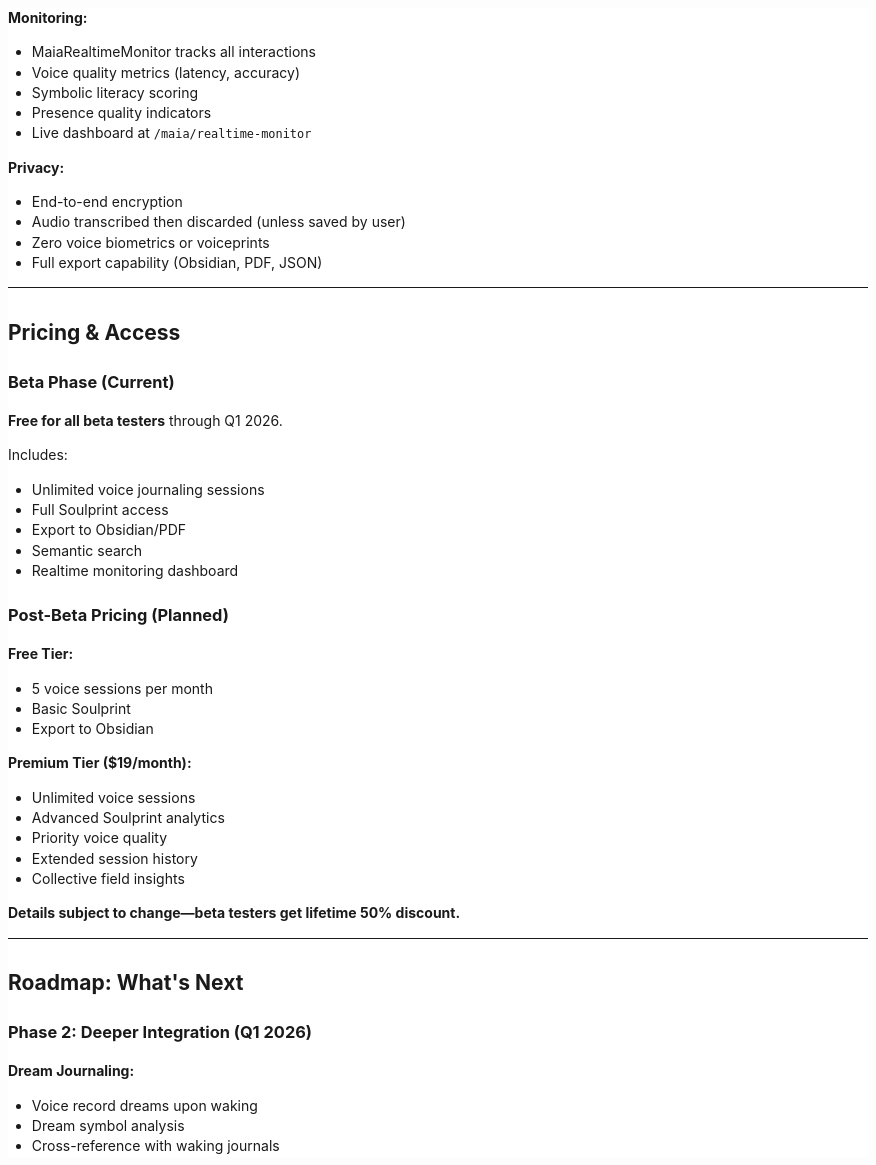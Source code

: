 **Monitoring:**
- MaiaRealtimeMonitor tracks all interactions
- Voice quality metrics (latency, accuracy)
- Symbolic literacy scoring
- Presence quality indicators
- Live dashboard at `/maia/realtime-monitor`

**Privacy:**
- End-to-end encryption
- Audio transcribed then discarded (unless saved by user)
- Zero voice biometrics or voiceprints
- Full export capability (Obsidian, PDF, JSON)

---

## Pricing & Access

### Beta Phase (Current)

**Free for all beta testers** through Q1 2026.

Includes:
- Unlimited voice journaling sessions
- Full Soulprint access
- Export to Obsidian/PDF
- Semantic search
- Realtime monitoring dashboard

### Post-Beta Pricing (Planned)

**Free Tier:**
- 5 voice sessions per month
- Basic Soulprint
- Export to Obsidian

**Premium Tier ($19/month):**
- Unlimited voice sessions
- Advanced Soulprint analytics
- Priority voice quality
- Extended session history
- Collective field insights

**Details subject to change—beta testers get lifetime 50% discount.**

---

## Roadmap: What's Next

### Phase 2: Deeper Integration (Q1 2026)

**Dream Journaling:**
- Voice record dreams upon waking
- Dream symbol analysis
- Cross-reference with waking journals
* * * *
◆ Problem description:
Only the lines from the one containing "- Presence quality indicators" through the end of the material should be copied, exactly as they stand; please keep both ends.

◆ Result for this task:
- Presence quality indicators
- Live dashboard at `/maia/realtime-monitor`

**Privacy:**
- End-to-end encryption
- Audio transcribed then discarded (unless saved by user)
- Zero voice biometrics or voiceprints
- Full export capability (Obsidian, PDF, JSON)

---

## Pricing & Access

### Beta Phase (Current)

**Free for all beta testers** through Q1 2026.

Includes:
- Unlimited voice journaling sessions
- Full Soulprint access
- Export to Obsidian/PDF
- Semantic search
- Realtime monitoring dashboard

### Post-Beta Pricing (Planned)

**Free Tier:**
- 5 voice sessions per month
- Basic Soulprint
- Export to Obsidian

**Premium Tier ($19/month):**
- Unlimited voice sessions
- Advanced Soulprint analytics
- Priority voice quality
- Extended session history
- Collective field insights

**Details subject to change—beta testers get lifetime 50% discount.**

---

## Roadmap: What's Next

### Phase 2: Deeper Integration (Q1 2026)

**Dream Journaling:**
- Voice record dreams upon waking
- Dream symbol analysis
- Cross-reference with waking journals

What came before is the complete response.